BRIEF =
Say how many lines of the listing below include the string "than" and add nothing else.

RECORDS FOR THIS TASK =
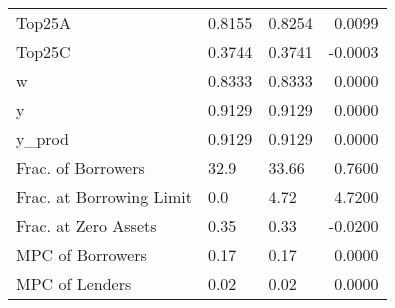 \begin{table}
\begin{tabular}{lllr}
                  Top25A &  0.8155 &   0.8254 &  0.0099 \\
                  Top25C &  0.3744 &   0.3741 & -0.0003 \\
                       w &  0.8333 &   0.8333 &  0.0000 \\
                       y &  0.9129 &   0.9129 &  0.0000 \\
                  y\_prod &  0.9129 &   0.9129 &  0.0000 \\
      Frac. of Borrowers &    32.9 &    33.66 &  0.7600 \\
Frac. at Borrowing Limit &     0.0 &     4.72 &  4.7200 \\
    Frac. at Zero Assets &    0.35 &     0.33 & -0.0200 \\
        MPC of Borrowers &    0.17 &     0.17 &  0.0000 \\
          MPC of Lenders &    0.02 &     0.02 &  0.0000 \\
\bottomrule
\end{tabular}
\end{table}
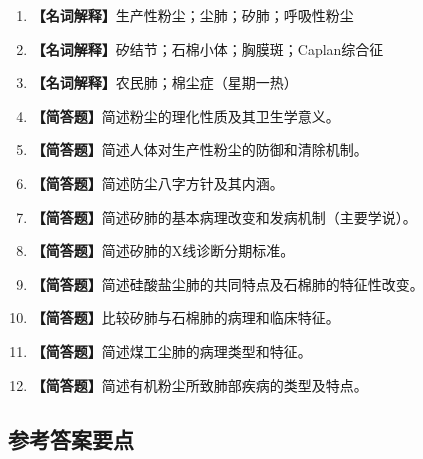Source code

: \begin{enumerate}[leftmargin=*, itemsep=8pt]
    \item \textbf{【名词解释】}生产性粉尘；尘肺；矽肺；呼吸性粉尘
    \item \textbf{【名词解释】}矽结节；石棉小体；胸膜斑；Caplan综合征
    \item \textbf{【名词解释】}农民肺；棉尘症（星期一热）
    \item \textbf{【简答题】}简述粉尘的理化性质及其卫生学意义。
    \item \textbf{【简答题】}简述人体对生产性粉尘的防御和清除机制。
    \item \textbf{【简答题】}简述防尘八字方针及其内涵。
    \item \textbf{【简答题】}简述矽肺的基本病理改变和发病机制（主要学说）。
    \item \textbf{【简答题】}简述矽肺的X线诊断分期标准。
    \item \textbf{【简答题】}简述硅酸盐尘肺的共同特点及石棉肺的特征性改变。
    \item \textbf{【简答题】}比较矽肺与石棉肺的病理和临床特征。
    \item \textbf{【简答题】}简述煤工尘肺的病理类型和特征。
    \item \textbf{【简答题】}简述有机粉尘所致肺部疾病的类型及特点。
\end{enumerate}

\subsection*{参考答案要点}

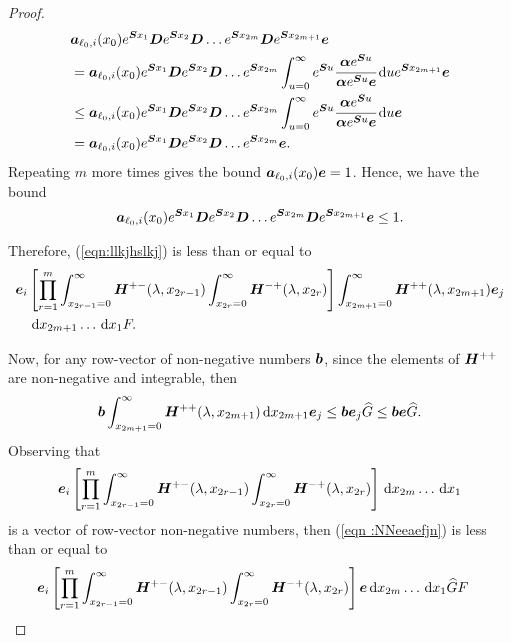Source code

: \begin{proof}
	\begin{align*}
		&\boldsymbol a_{\ell_0,i}(x_0)e^{\boldsymbol{S}x_1} \boldsymbol{D}e^{\boldsymbol{S}x_2} \boldsymbol{D}\dots e^{\boldsymbol{S}x_{2m}} \boldsymbol{D}e^{\boldsymbol{S}x_{2m+1}}{\boldsymbol e}
		\\& = \boldsymbol a_{\ell_0,i}(x_0)e^{\boldsymbol{S}x_1} \boldsymbol{D}e^{\boldsymbol{S}x_2} \boldsymbol{D}\dots e^{\boldsymbol{S}x_{2m}} \int_{u=0}^\infty e^{\boldsymbol Su}\cfrac{\boldsymbol \alpha e^{\boldsymbol Su}}{\boldsymbol \alpha e^{\boldsymbol Su}\boldsymbol e}\, \mathrm{d} u e^{\boldsymbol{S}x_{2m+1}}{\boldsymbol e}
		\\&\leq \boldsymbol a_{\ell_0,i}(x_0)e^{\boldsymbol{S}x_1} \boldsymbol{D}e^{\boldsymbol{S}x_2} \boldsymbol{D}\dots e^{\boldsymbol{S}x_{2m}} \int_{u=0}^\infty e^{\boldsymbol Su}\cfrac{\boldsymbol \alpha e^{\boldsymbol Su}}{\boldsymbol \alpha e^{\boldsymbol Su}\boldsymbol e}\, \mathrm{d} u {\boldsymbol e}
		\\&=\boldsymbol a_{\ell_0,i}(x_0)e^{\boldsymbol{S}x_1} \boldsymbol{D}e^{\boldsymbol{S}x_2} \boldsymbol{D}\dots e^{\boldsymbol{S}x_{2m}} \boldsymbol e.
	\end{align*}
	Repeating \(m\) more times gives the bound \(\boldsymbol a_{\ell_0,i}(x_0)\boldsymbol e=1\). Hence, we have the bound 
	\[\boldsymbol a_{\ell_0,i}(x_0)e^{\boldsymbol{S}x_1} \boldsymbol{D}e^{\boldsymbol{S}x_2} \boldsymbol{D}\dots e^{\boldsymbol{S}x_{2m}} \boldsymbol{D}e^{\boldsymbol{S}x_{2m+1}}{\boldsymbol e}\leq 1.\]

    Therefore, (\ref{eqn:llkjhslkj}) is less than or equal to 
	\begin{align}
		& \boldsymbol e_i \left[\prod_{r=1}^m\int_{x_{2r-1}=0}^\infty \boldsymbol H^{+-}(\lambda,x_{2r-1})\nonumber
		\int_{x_{2r}=0}^\infty \boldsymbol H^{-+}(\lambda,x_{2r}) \right]
		\int_{x_{2m+1}=0}^\infty \boldsymbol H^{++}(\lambda,x_{2m+1}) \boldsymbol e_j
		\\&\quad \, \mathrm{d} x_{2m+1} \dots \, \mathrm{d} x_1 F. \label{eqn :NNeeaefjn}
	\end{align}

	Now, for any row-vector of non-negative numbers \(\boldsymbol b\), since the elements of \(\boldsymbol H^{++}\) are non-negative and integrable, then 
	\[\boldsymbol b \int_{x_{2m+1}=0}^\infty \boldsymbol H^{++}(\lambda, x_{2m+1})\, \mathrm{d} x_{2m+1} \boldsymbol e_j \leq \boldsymbol b \boldsymbol e_j \widehat G\leq \boldsymbol b \boldsymbol e \widehat G.\]
	Observing that  
	\[\boldsymbol e_i \left[\prod_{r=1}^m\int_{x_{2r-1}=0}^\infty \boldsymbol H^{+-}(\lambda,x_{2r-1})\nonumber
	\int_{x_{2r}=0}^\infty \boldsymbol H^{-+}(\lambda,x_{2r}) \right]
	\, \mathrm{d} x_{2m}\dots \, \mathrm{d} x_1\] 
	is a vector of row-vector non-negative numbers, then (\ref{eqn :NNeeaefjn}) is less than or equal to 
	\begin{align}
		&\boldsymbol e_i \left[\prod_{r=1}^m\int_{x_{2r-1}=0}^\infty \boldsymbol H^{+-}(\lambda,x_{2r-1})
		\int_{x_{2r}=0}^\infty \boldsymbol H^{-+}(\lambda,x_{2r}) \right]
		\boldsymbol e\, \mathrm{d} x_{2m}\dots \, \mathrm{d} x_1\widehat G F\label{eqn :NNeeaefjn12}
	\end{align}


\end{proof}
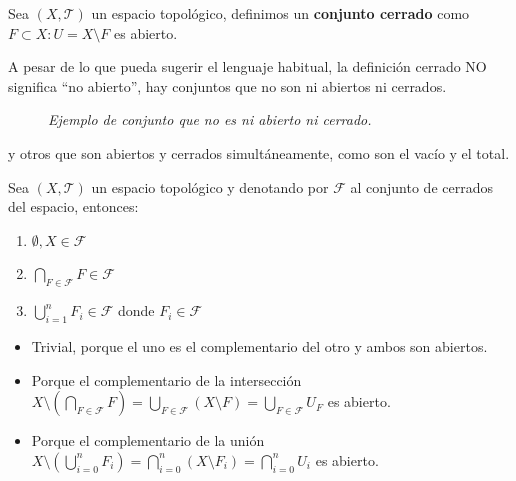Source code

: \begin{defi}
Sea $\left( X, \mathcal{T} \right)$ un espacio topológico, definimos un \textbf{conjunto cerrado} como $F \subset X : U = X \setminus F$ es abierto.
\end{defi}
\begin{obs}
A pesar de lo que pueda sugerir el lenguaje habitual, la definición cerrado NO significa ``no abierto'', hay conjuntos que no son ni abiertos ni cerrados.
\begin{figure}[H]
    \centering
    \caption{\textit{Ejemplo de conjunto que no es ni abierto ni cerrado.}}
    \label{fig:observación-abiertos-y-cerrados.}
\end{figure}
y otros que son abiertos y cerrados simultáneamente, como son el vacío y el total.
\end{obs}

\begin{prop}
Sea $(X,\mathcal{T})$ un espacio topológico y denotando por $\mathcal{F}$ al conjunto de cerrados del espacio, entonces:
\begin{enumerate}
    \item $\emptyset, X \in \mathcal{F}$ 
    \item $\bigcap_{F \in \mathcal{F}} F \in \mathcal{F}$
    \item $\bigcup_{i=1}^n F_i \in \mathcal{F}$ donde $F_i \in \mathcal{F}$
\end{enumerate}
\end{prop}
\begin{demo}
\begin{itemize}
\item Trivial, porque el uno es el complementario del otro y ambos son abiertos.

\item Porque el complementario de la intersección $X\setminus \left(\bigcap_{F \in \mathcal{F}} F\right) = \bigcup_{F \in \mathcal{F}} \left( X \setminus F \right) = \bigcup_{F \in \mathcal{F}} U_F$ es abierto.

\item Porque el complementario de la unión $X\setminus \left(\bigcup_{i = 0}^n F_i\right) = \bigcap_{i=0}^n \left( X \setminus F_i\right) = \bigcap_{i=0}^n U_i$ es abierto.
\end{itemize}
\end{demo}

RESPONSE =
2